Record set ->
#####

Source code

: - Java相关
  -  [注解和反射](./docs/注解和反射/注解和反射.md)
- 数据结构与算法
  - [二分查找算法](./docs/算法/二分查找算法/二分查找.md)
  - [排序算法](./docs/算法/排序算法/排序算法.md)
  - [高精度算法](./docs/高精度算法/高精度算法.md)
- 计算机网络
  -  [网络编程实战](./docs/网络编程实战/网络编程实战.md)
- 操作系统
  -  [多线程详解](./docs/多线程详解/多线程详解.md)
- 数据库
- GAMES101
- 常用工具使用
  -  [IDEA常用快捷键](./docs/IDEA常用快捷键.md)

#####

Problem statement -> Output the whole listing word for word.

Your solution ->
Source code

: - Java相关
  -  [注解和反射](./docs/注解和反射/注解和反射.md)
- 数据结构与算法
  - [二分查找算法](./docs/算法/二分查找算法/二分查找.md)
  - [排序算法](./docs/算法/排序算法/排序算法.md)
  - [高精度算法](./docs/高精度算法/高精度算法.md)
- 计算机网络
  -  [网络编程实战](./docs/网络编程实战/网络编程实战.md)
- 操作系统
  -  [多线程详解](./docs/多线程详解/多线程详解.md)
- 数据库
- GAMES101
- 常用工具使用
  -  [IDEA常用快捷键](./docs/IDEA常用快捷键.md)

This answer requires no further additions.